Protect IP *Before* Receiving Award

An upcoming “Celebration of Innovators” here at Baby It’s Cold Outside reminded me to remind all of yuns about the importance of protecting any unpublished data and intellectual property submitted as part of a federal grant application BEFORE said application receives an award (ie, funding).

In the course of my work, I regularly recognize IP in grant applications that should be reported to the Office of Technology Management (often called tech transfer) prior to submission and encourage the PI to do so … and then send a heads-up note to the appropriate licensing manager since I know the PI will not take the time to contact OTM. This Office is completely divorced from my office (different reporting lines & everything), so these folks were initially surprised to hear from me but appreciate the vigilance during grant review.

More importantly & instructively, also in the course of my work, I contact PIs with funded applications to invite them to contribute the narrative to a repository of successful proposals that serve as exemplars for other faculty. I have been dismayed to receive notes back saying there was too much unpublished data and unprotected IP to share the proposal, even internally (& who knows how many PIs who never respond keep silent for the same reason). Please ask again in a year or so, when protections have been made. After giving the PI the bad news that his/her funded proposal is actually in the public domain (open to FOIA requests) and their IP publicly disclosed, I immediately forward the distressing message to OTM to see if they can salvage anything. Even these salvage operations could be futile, which is a damn shame since the PI knew enough to think his/her IP needed to be protected – just no clue as to when or how.

Take home message: steps to protect IP (eg, invention disclosure) must be taken before a federal award is made, which means before the grant application is submitted. No matter how busy you are. Period.

4 Comments »

  1. Mentorless said

    1. What is, “NoA,” “Notice of Award?” Jees, how about some responsibility for acronyms?
    2. You are wrong about FOIA, public domain, and IP. Unpublished data and non-patented inventions are redacted from grant applications by FOIA officials. Indeed, FOIA officials actually CONSULT PIs when processing FOIA requests.
    Since most of the other information relevant to the application’s merit (such as %efforts, salaries, submitted and in-press manuscripts and references to them, and birth dates) is also redacted, the public has no way of evaluating the integrity of government grant review processes.
    Most PIs (aka, Pusilaminous Ingrates) know these facts. About the only frauds one can catch w/ FOIA are non-existent key-personnel (non-existent other personnel such as students, techs, and postdocs is not fraud) and fraudulent publications lists in PI’s profile. Profiles fraudulent in other respects such as degrees, age, and employment history are considered OK.

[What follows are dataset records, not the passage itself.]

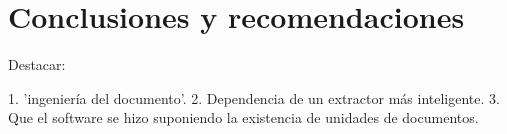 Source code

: \chapter*{Conclusiones y recomendaciones} \label{chap:conclusiones}

Destacar:

1.  'ingeniería del documento'. 
2. Dependencia de un extractor más inteligente.
3. Que el software se hizo suponiendo la existencia de unidades de documentos.  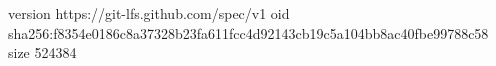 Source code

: version https://git-lfs.github.com/spec/v1
oid sha256:f8354e0186c8a37328b23fa611fcc4d92143cb19c5a104bb8ac40fbe99788c58
size 524384

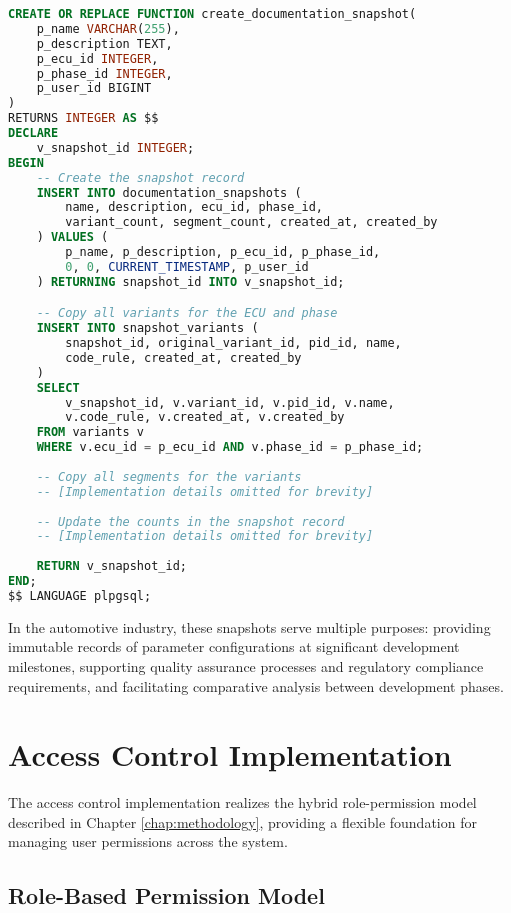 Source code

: \begin{lstlisting}[language=SQL, caption={Documentation Snapshot Function}, label={lst:documentation-snapshot-function}]
CREATE OR REPLACE FUNCTION create_documentation_snapshot(
    p_name VARCHAR(255),
    p_description TEXT,
    p_ecu_id INTEGER,
    p_phase_id INTEGER,
    p_user_id BIGINT
)
RETURNS INTEGER AS $$
DECLARE
    v_snapshot_id INTEGER;
BEGIN
    -- Create the snapshot record
    INSERT INTO documentation_snapshots (
        name, description, ecu_id, phase_id,
        variant_count, segment_count, created_at, created_by
    ) VALUES (
        p_name, p_description, p_ecu_id, p_phase_id,
        0, 0, CURRENT_TIMESTAMP, p_user_id
    ) RETURNING snapshot_id INTO v_snapshot_id;

    -- Copy all variants for the ECU and phase
    INSERT INTO snapshot_variants (
        snapshot_id, original_variant_id, pid_id, name,
        code_rule, created_at, created_by
    )
    SELECT 
        v_snapshot_id, v.variant_id, v.pid_id, v.name,
        v.code_rule, v.created_at, v.created_by
    FROM variants v
    WHERE v.ecu_id = p_ecu_id AND v.phase_id = p_phase_id;
    
    -- Copy all segments for the variants
    -- [Implementation details omitted for brevity]
    
    -- Update the counts in the snapshot record
    -- [Implementation details omitted for brevity]
    
    RETURN v_snapshot_id;
END;
$$ LANGUAGE plpgsql;
\end{lstlisting}

In the automotive industry, these snapshots serve multiple purposes: providing immutable records of parameter configurations at significant development milestones, supporting quality assurance processes and regulatory compliance requirements, and facilitating comparative analysis between development phases.

\section{Access Control Implementation}
\label{sec:access-control-implementation}

The access control implementation realizes the hybrid role-permission model described in Chapter \ref{chap:methodology}, providing a flexible foundation for managing user permissions across the system.

\subsection{Role-Based Permission Model}
\label{subsec:role-based-permission-model}

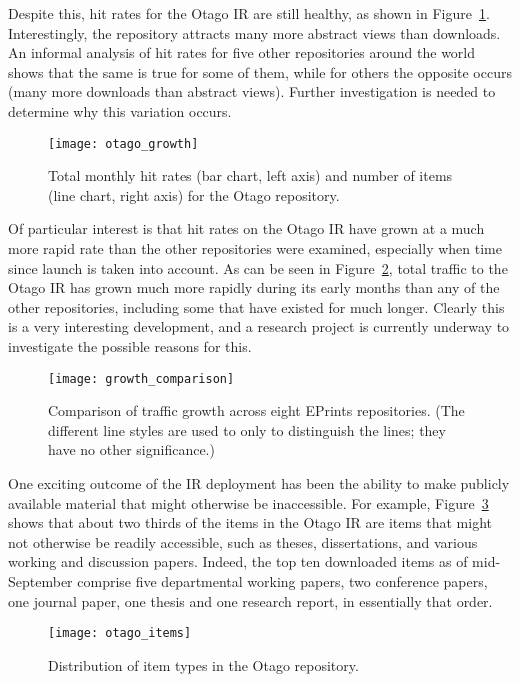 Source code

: \documentclass[12pt,pdftex,a4paper,titlepage]{article}
\begin{document}
Despite this, hit rates for the Otago IR are still healthy, as shown in Figure~\ref{fig-otago-growth}. Interestingly, the repository attracts many more abstract views than downloads. An informal analysis of hit rates for five other repositories around the world shows that the same is true for some of them, while for others the opposite occurs (many more downloads than abstract views). Further investigation is needed to determine why this variation occurs.


\begin{figure}
	\centering
	\texttt{[image: otago\_growth]}
	\caption{Total monthly hit rates (bar chart, left axis) and number of items (line chart, right axis) for the Otago repository.}
	\label{fig-otago-growth}
\end{figure}


Of particular interest is that hit rates on the Otago IR have grown at a much more rapid rate than the other repositories were examined, especially when time since launch is taken into account. As can be seen in Figure~\ref{fig-growth-comparison}, total traffic to the Otago IR has grown much more rapidly during its early months than any of the other repositories, including some that have existed for much longer. Clearly this is a very interesting development, and a research project is currently underway to investigate the possible reasons for this.


\begin{figure}
	\centering
	\texttt{[image: growth\_comparison]}
	\caption{Comparison of traffic growth across eight EPrints repositories. (The different line styles are used to only to distinguish the lines; they have no other significance.)}
	\label{fig-growth-comparison}
\end{figure}


One exciting outcome of the IR deployment has been the ability to make publicly available material that might otherwise be inaccessible. For example, Figure~\ref{fig-item-types} shows that about two thirds of the items in the Otago IR are items that might not otherwise be readily accessible, such as theses, dissertations, and various working and discussion papers. Indeed, the top ten downloaded items as of mid-September comprise five departmental working papers, two conference papers, one journal paper, one thesis and one research report, in essentially that order.


\begin{figure}
	\centering
	\texttt{[image: otago\_items]}
	\caption{Distribution of item types in the Otago repository.}
	\label{fig-item-types}
\end{figure}
\end{document}
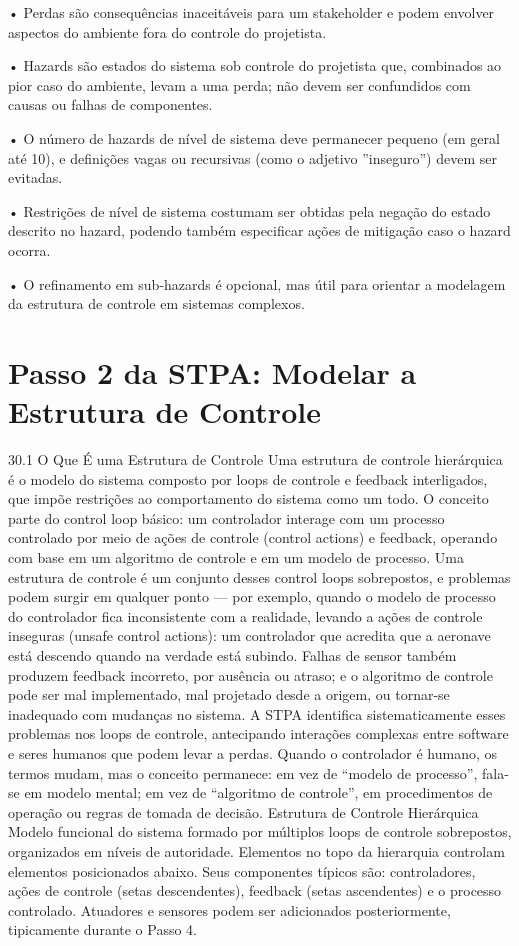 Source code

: • Perdas são consequências inaceitáveis para um stakeholder e podem envolver aspectos do ambiente fora do controle do projetista.

• Hazards são estados do sistema sob controle do projetista que, combinados ao pior caso do ambiente, levam a uma perda; não devem ser confundidos com causas ou falhas de componentes.

• O número de hazards de nível de sistema deve permanecer pequeno (em geral até 10), e definições vagas ou recursivas (como o adjetivo ”inseguro”) devem ser evitadas.

• Restrições de nível de sistema costumam ser obtidas pela negação do estado descrito no hazard, podendo também especificar ações de mitigação caso o hazard ocorra.

• O refinamento em sub-hazards é opcional, mas útil para orientar a modelagem da estrutura de controle em sistemas complexos.

\chapter{Passo 2 da STPA: Modelar a Estrutura de Controle}

30.1 O Que É uma Estrutura de Controle Uma estrutura de controle hierárquica é o modelo do sistema composto por loops de controle e feedback interligados, que impõe restrições ao comportamento do sistema como um todo. O conceito parte do control loop básico: um controlador interage com um processo controlado por meio de ações de controle (control actions) e feedback, operando com base em um algoritmo de controle e em um modelo de processo. Uma estrutura de controle é um conjunto desses control loops sobrepostos, e problemas podem surgir em qualquer ponto — por exemplo, quando o modelo de processo do controlador fica inconsistente com a realidade, levando a ações de controle inseguras (unsafe control actions): um controlador que acredita que a aeronave está descendo quando na verdade está subindo. Falhas de sensor também produzem feedback incorreto, por ausência ou atraso; e o algoritmo de controle pode ser mal implementado, mal projetado desde a origem, ou tornar-se inadequado com mudanças no sistema. A STPA identifica sistematicamente esses problemas nos loops de controle, antecipando interações complexas entre software e seres humanos que podem levar a perdas. Quando o controlador é humano, os termos mudam, mas o conceito permanece: em vez de “modelo de processo”, fala-se em modelo mental; em vez de “algoritmo de controle”, em procedimentos de operação ou regras de tomada de decisão. Estrutura de Controle Hierárquica Modelo funcional do sistema formado por múltiplos loops de controle sobrepostos, organizados em níveis de autoridade. Elementos no topo da hierarquia controlam elementos posicionados abaixo. Seus componentes típicos são: controladores, ações de controle (setas descendentes), feedback (setas ascendentes) e o processo controlado. Atuadores e sensores podem ser adicionados posteriormente, tipicamente durante o Passo 4.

    Notice of Award is correct.
    The public disclosure (eg, federal grant award) must be “enabling” in the eyes of a patent examiner in the US Patent & Trademark Office, and this standard is very subjective; the inventor must patent the invention within 1 year of public disclosure in the US. In other countries, patent rights are lost immediately upon public disclosure of any sort. Sadly, most PIs do not know these facts.

  2. Mentorless said

    Oy veh.

  3. PhysioProf said

    This would make a lot of sense if you could convince the dipshits in a typical tech transfer office that their goal should be to protect as much IP as possible–even when its value is not already apparent–and not to “save money” by filing and prosecuting as few patent applications as possible. Patenting inventions is like playing the lottery; you have to buy as many tickets as you can afford if you want to have a chance of winning. And like the lottery, there is no way to predict the winning ticket ahead of time and thereby avoid the cost of buying a whole bunch of tickets.

    I have pretty much given up with the tech transfer office in my institution, since my discussions with them are always about whether the IP is “worth anything” and never about how best to protect it. Idiots.

  4. whimple said

    I also have given up on our tech transfer office. I don’t particularly feel bad about this: they make it such a hassle for them to figure out if the IP is “worth it” and I don’t have the time or energy to fight it. Motivation-wise, my potential monetary reward for IP is pretty small, I don’t get any academic credit in my department for IP, and I have this nagging suspicion that public Universities propped up by taxpayer dollars should be putting everything in the public domain anyway, so I don’t get too broken up about missed IP “opportunities”.